Brother Marcus

Brother Marcus

Amsterdam, Netherlands

⛳ Kennemer Golf & Country Club

1975–Present

The dunes teach patience, the wind teaches humility.

Biography

Marcus van der Berg was born into Amsterdam's banking class, the kind of family where success was expected but never celebrated too loudly. His father was a private wealth manager, his mother a mathematics professor. Marcus inherited both their analytical minds and their distrust of flashiness.

Golf was the family sport, played at Kennemer, where the dunes rolled like frozen waves and the wind could change a shot mid-flight. Marcus learned the game young and approached it like a chess match—reading the course, calculating risk, staying patient. By his twenties, he was a scratch golfer and a rising star in Amsterdam's financial district.

But the 2008 financial crisis shook him. Marcus watched colleagues prioritize short-term gains over long-term stability, saw institutions crumble from reckless decisions. He stepped back from the frenzy, moved into sustainable investment advisory, and returned to golf as a place where patience still mattered, where you couldn't cheat the fundamentals.

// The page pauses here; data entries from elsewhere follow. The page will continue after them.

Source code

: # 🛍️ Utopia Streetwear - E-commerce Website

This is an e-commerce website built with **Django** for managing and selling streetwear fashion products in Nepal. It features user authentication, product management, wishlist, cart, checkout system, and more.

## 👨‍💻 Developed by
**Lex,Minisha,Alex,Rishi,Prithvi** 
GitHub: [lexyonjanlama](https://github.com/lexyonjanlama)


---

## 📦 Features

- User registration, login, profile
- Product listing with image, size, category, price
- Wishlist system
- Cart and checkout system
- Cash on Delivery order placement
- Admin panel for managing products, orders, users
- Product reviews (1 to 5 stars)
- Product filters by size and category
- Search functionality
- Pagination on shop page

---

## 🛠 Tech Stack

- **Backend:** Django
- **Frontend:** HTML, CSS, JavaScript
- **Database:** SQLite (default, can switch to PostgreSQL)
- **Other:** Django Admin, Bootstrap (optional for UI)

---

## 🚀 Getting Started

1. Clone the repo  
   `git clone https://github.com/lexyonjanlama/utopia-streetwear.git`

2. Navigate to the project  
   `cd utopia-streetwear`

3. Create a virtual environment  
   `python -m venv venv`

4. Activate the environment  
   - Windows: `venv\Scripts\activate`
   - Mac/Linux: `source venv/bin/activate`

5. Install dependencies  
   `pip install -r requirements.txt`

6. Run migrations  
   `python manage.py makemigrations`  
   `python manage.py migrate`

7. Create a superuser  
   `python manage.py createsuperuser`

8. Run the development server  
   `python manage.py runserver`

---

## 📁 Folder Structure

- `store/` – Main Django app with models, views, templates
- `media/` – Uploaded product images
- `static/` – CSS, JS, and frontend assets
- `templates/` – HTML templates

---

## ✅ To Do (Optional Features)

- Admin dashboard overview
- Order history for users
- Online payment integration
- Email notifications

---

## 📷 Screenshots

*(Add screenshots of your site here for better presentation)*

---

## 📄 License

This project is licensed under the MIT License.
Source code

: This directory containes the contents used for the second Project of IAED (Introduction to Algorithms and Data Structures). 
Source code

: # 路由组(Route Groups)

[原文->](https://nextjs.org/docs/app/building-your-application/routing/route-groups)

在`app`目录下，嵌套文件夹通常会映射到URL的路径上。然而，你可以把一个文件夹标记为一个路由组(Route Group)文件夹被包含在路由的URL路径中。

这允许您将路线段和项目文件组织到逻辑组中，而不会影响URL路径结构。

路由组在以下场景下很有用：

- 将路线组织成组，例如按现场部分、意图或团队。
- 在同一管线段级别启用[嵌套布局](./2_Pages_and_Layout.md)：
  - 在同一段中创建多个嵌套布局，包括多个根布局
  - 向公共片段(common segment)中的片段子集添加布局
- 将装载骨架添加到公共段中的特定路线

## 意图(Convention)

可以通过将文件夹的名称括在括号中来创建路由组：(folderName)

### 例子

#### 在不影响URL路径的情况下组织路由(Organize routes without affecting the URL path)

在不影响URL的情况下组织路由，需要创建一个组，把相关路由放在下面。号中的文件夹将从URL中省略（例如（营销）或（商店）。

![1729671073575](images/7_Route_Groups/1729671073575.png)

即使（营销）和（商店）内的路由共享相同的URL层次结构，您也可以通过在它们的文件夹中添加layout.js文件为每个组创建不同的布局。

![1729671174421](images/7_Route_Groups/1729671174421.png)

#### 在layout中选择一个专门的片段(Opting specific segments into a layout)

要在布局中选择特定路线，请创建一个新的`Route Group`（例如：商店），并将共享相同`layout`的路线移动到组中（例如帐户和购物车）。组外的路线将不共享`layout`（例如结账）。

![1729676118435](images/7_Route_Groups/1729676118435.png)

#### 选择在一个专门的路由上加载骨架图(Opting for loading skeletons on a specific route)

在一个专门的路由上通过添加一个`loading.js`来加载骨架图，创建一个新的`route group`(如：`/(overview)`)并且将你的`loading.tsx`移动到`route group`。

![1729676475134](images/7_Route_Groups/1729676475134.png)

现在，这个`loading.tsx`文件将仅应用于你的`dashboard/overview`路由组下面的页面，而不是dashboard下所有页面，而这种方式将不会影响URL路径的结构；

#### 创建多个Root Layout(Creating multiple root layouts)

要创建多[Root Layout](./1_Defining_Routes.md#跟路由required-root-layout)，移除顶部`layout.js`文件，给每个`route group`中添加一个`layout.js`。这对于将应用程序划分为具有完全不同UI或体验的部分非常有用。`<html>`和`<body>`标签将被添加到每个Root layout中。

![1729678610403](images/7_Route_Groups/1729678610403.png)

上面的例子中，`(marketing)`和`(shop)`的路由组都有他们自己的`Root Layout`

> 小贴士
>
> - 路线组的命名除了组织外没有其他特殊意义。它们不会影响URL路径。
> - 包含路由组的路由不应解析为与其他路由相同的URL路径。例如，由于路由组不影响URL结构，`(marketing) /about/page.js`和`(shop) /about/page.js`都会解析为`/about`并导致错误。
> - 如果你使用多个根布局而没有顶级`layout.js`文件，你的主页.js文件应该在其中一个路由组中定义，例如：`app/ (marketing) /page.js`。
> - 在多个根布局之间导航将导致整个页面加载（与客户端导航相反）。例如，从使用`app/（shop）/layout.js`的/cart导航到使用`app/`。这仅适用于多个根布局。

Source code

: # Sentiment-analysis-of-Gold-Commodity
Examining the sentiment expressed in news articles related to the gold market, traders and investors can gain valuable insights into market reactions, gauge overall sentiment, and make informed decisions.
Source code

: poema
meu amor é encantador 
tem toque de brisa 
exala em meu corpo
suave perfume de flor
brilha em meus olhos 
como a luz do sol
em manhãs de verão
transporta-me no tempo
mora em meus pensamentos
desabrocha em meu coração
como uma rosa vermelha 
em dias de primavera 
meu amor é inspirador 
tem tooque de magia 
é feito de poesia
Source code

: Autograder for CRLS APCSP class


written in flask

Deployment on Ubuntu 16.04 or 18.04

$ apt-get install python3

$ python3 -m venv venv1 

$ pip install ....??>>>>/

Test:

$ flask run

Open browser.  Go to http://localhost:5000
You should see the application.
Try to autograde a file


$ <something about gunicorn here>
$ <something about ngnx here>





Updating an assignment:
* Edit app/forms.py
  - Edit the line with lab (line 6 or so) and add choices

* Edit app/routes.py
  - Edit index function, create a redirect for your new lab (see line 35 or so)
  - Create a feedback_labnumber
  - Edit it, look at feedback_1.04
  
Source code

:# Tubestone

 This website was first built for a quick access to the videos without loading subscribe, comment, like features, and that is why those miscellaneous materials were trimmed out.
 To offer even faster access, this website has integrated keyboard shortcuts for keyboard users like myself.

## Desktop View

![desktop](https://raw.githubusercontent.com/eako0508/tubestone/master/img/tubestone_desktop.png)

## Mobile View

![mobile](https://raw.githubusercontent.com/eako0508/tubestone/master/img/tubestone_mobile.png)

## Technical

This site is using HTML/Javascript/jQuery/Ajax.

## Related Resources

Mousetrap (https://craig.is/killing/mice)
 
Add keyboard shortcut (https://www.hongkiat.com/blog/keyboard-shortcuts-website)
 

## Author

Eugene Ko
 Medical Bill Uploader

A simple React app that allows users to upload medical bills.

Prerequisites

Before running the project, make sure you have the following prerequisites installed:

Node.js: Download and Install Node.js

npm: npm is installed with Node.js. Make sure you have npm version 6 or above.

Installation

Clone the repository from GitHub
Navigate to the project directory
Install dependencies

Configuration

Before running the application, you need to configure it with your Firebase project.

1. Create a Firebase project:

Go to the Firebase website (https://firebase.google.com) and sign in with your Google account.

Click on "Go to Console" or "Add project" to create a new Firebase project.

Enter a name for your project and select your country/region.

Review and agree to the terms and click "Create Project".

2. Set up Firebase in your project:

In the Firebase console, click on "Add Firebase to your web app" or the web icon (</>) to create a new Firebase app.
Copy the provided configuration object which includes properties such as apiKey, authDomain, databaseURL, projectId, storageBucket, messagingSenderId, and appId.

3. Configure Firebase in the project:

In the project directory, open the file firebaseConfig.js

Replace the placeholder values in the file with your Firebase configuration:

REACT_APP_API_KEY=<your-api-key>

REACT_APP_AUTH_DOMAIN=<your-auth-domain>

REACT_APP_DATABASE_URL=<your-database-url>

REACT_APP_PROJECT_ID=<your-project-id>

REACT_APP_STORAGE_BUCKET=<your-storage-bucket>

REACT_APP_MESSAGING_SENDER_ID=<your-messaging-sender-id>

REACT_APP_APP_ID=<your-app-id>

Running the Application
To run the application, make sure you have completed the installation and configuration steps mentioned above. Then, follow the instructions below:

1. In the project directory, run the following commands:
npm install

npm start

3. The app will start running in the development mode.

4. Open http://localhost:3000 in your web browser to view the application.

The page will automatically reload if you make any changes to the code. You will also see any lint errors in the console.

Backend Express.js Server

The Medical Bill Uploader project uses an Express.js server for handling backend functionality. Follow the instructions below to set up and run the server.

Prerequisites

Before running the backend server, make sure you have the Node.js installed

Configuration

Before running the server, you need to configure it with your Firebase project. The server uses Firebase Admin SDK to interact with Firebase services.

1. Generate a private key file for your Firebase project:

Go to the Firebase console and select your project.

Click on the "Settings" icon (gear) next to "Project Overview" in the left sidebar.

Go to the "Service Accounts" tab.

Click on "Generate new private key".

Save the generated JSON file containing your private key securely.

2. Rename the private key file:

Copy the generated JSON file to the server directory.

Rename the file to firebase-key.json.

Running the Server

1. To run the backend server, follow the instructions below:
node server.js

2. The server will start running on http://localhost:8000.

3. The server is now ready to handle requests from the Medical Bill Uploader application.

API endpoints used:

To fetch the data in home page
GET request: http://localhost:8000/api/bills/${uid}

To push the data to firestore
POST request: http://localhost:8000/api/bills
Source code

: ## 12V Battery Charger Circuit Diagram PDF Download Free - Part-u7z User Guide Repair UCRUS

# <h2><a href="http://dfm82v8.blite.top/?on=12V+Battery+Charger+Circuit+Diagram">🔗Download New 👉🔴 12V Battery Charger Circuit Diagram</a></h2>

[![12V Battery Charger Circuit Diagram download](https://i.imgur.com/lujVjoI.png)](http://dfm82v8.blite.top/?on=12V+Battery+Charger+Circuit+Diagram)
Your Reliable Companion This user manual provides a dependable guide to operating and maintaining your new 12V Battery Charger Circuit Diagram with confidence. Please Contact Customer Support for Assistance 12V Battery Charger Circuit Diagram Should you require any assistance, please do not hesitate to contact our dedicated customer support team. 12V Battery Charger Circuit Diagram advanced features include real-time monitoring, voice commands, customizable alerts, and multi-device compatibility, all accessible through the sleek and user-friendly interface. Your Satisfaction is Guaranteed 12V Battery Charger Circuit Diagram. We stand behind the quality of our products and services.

In 2016, during a business trip to Scotland, Marcus played a round at St Andrews and met Dean McLeod, who was working the course that day. They talked after the round—about links golf, about stewarding traditions, about the tension between preservation and progress. Dean mentioned 'the 19th.' Marcus was intrigued.

Marcus joined the Order in 2017. He's become its quiet strategist, the one who asks: What's the long-term plan? How do we sustain this? He believes the Order must be financially and culturally sustainable, not just romantic. His home course at Kennemer reflects his philosophy—humble, wind-tested, and enduring.